It is preferred that the fine inorganic particles are dispersed in form of the primary particles in the fine inorganic particle dispersion before mixed with cationic polymers.
The average primary particle size of fine inorganic particles is preferably not more than 100 nm. For example, in the case of said silica synthesized employing the above gas phase method, the average primary particle size (particle size in the dispersion prior to coating) of the silica particles, which are dispersed in a primary particle state, is preferably not more than 100 nm, more preferably from 4 to 50 nm, and most preferably from 4 to 20 nm.
Silica particles having an average primary particle size of from 4 to 20 nm synthesized employing a gas phase method, which are most preferably used, include, for example, Aerosil (RTM) manufactured by Nippon Aerosil Co. The fine silica particles according to a gas phase method can be comparatively easily dispersed in form of primary particles by suck dispersing the particles in water, for example, employing a jet stream inductor mixer produced by Mitamura Riken Kogyo Co., Ltd.
The hydrophilic polymers (hereinafter referred to also as water soluble polymers) used in the invention include polyvinyl alcohol, gelatin, polyethylene oxide, polyvinyl pyrrolidone, polyacrylic acid, polyacrylamide, polyurethane, dextrane, dextrin, carrageenan (κ, τ, λ), agar, pullulan, water soluble polyvinyl butyral, hydroxyethyl cellulose, and carboxymethyl cellulose. These hydrophilic binders may be used singly or in combination.
The hydrophilic binder preferably used in the invention is polyvinyl alcohol.
The polyvinyl alcohols preferably used in the invention include an ordinary polyvinyl alcohol obtained by hydrolyzing polyvinyl acetate, and a modified polyvinyl alcohol such as a cation-modified polyvinyl alcohol or an anion-modified polyvinyl alcohol.
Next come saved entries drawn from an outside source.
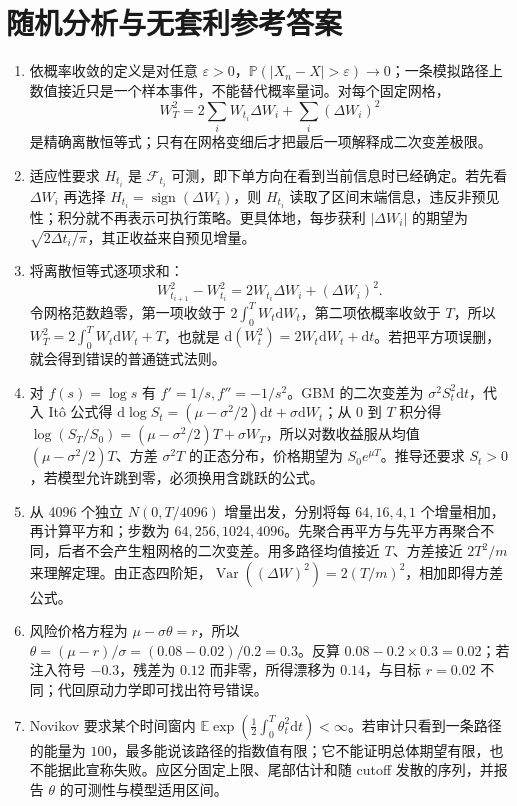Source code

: \chapter{随机分析与无套利参考答案}

\begin{enumerate}[leftmargin=*]
  \item 依概率收敛的定义是对任意 $\varepsilon>0$，$\mathbb P(|X_n-X|>\varepsilon)\to0$；一条模拟路径上数值接近只是一个样本事件，不能替代概率量词。对每个固定网格，
  \[
  W_T^2=2\sum_iW_{t_i}\Delta W_i+\sum_i(\Delta W_i)^2
  \]
  是精确离散恒等式；只有在网格变细后才把最后一项解释成二次变差极限。
  \item 适应性要求 $H_{t_i}$ 是 $\mathcal F_{t_i}$ 可测，即下单方向在看到当前信息时已经确定。若先看 $\Delta W_i$ 再选择 $H_{t_i}=\operatorname{sign}(\Delta W_i)$，则 $H_{t_i}$ 读取了区间末端信息，违反非预见性；积分就不再表示可执行策略。更具体地，每步获利 $|\Delta W_i|$ 的期望为 $\sqrt{2\Delta t_i/\pi}$，其正收益来自预见增量。
  \item 将离散恒等式逐项求和：
  \[
  W_{t_{i+1}}^2-W_{t_i}^2=2W_{t_i}\Delta W_i+(\Delta W_i)^2.
  \]
  令网格范数趋零，第一项收敛于 $2\int_0^TW_t\mathrm dW_t$，第二项依概率收敛于 $T$，所以
  $W_T^2=2\int_0^TW_t\mathrm dW_t+T$，也就是 $\mathrm d(W_t^2)=2W_t\mathrm dW_t+\mathrm dt$。若把平方项误删，就会得到错误的普通链式法则。
  \item 对 $f(s)=\log s$ 有 $f'=1/s,f''=-1/s^2$。GBM 的二次变差为 $\sigma^2S_t^2\mathrm dt$，代入 Itô 公式得 $\mathrm d\log S_t=(\mu-\sigma^2/2)\mathrm dt+\sigma\mathrm dW_t$；从 $0$ 到 $T$ 积分得 $\log(S_T/S_0)=(\mu-\sigma^2/2)T+\sigma W_T$，所以对数收益服从均值 $(\mu-\sigma^2/2)T$、方差 $\sigma^2T$ 的正态分布，价格期望为 $S_0e^{\mu T}$。推导还要求 $S_t>0$，若模型允许跳到零，必须换用含跳跃的公式。
  \item 从 4096 个独立 $N(0,T/4096)$ 增量出发，分别将每 $64,16,4,1$ 个增量相加，再计算平方和；步数为 $64,256,1024,4096$。先聚合再平方与先平方再聚合不同，后者不会产生粗网格的二次变差。用多路径均值接近 $T$、方差接近 $2T^2/m$ 来理解定理。由正态四阶矩，$\operatorname{Var}((\Delta W)^2)=2(T/m)^2$，相加即得方差公式。
  \item 风险价格方程为 $\mu-\sigma\theta=r$，所以 $\theta=(\mu-r)/\sigma=(0.08-0.02)/0.2=0.3$。反算 $0.08-0.2\times0.3=0.02$；若注入符号 $-0.3$，残差为 $0.12$ 而非零，所得漂移为 $0.14$，与目标 $r=0.02$ 不同；代回原动力学即可找出符号错误。
  \item Novikov 要求某个时间窗内 $\mathbb E\exp(\frac12\int_0^T\theta_t^2\mathrm dt)<\infty$。若审计只看到一条路径的能量为 $100$，最多能说该路径的指数值有限；它不能证明总体期望有限，也不能据此宣称失败。应区分固定上限、尾部估计和随 cutoff 发散的序列，并报告 $\theta$ 的可测性与模型适用区间。
\end{enumerate}


\MFQMappedDerivativesStochasticSolutions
The polyvinyl alcohol obtained by hydrolyzing polyvinyl acetate has an average polymerization degree of preferably not less than 1,000, and more preferably 1500 to 5,000. The polyvinyl alcohol has a saponification degree of preferably 70 to 100 mol%, and more preferably 80 to 99.5 mol%.
The cation-modified polyvinyl alcohol is a polyvinyl alcohol having a primary to tertiary amino group or a quaternary ammonium group in its main or side chain, and is obtained by saponifying a copolymer of vinyl acetate and an ethylenically unsaturated monomer having a cationic group.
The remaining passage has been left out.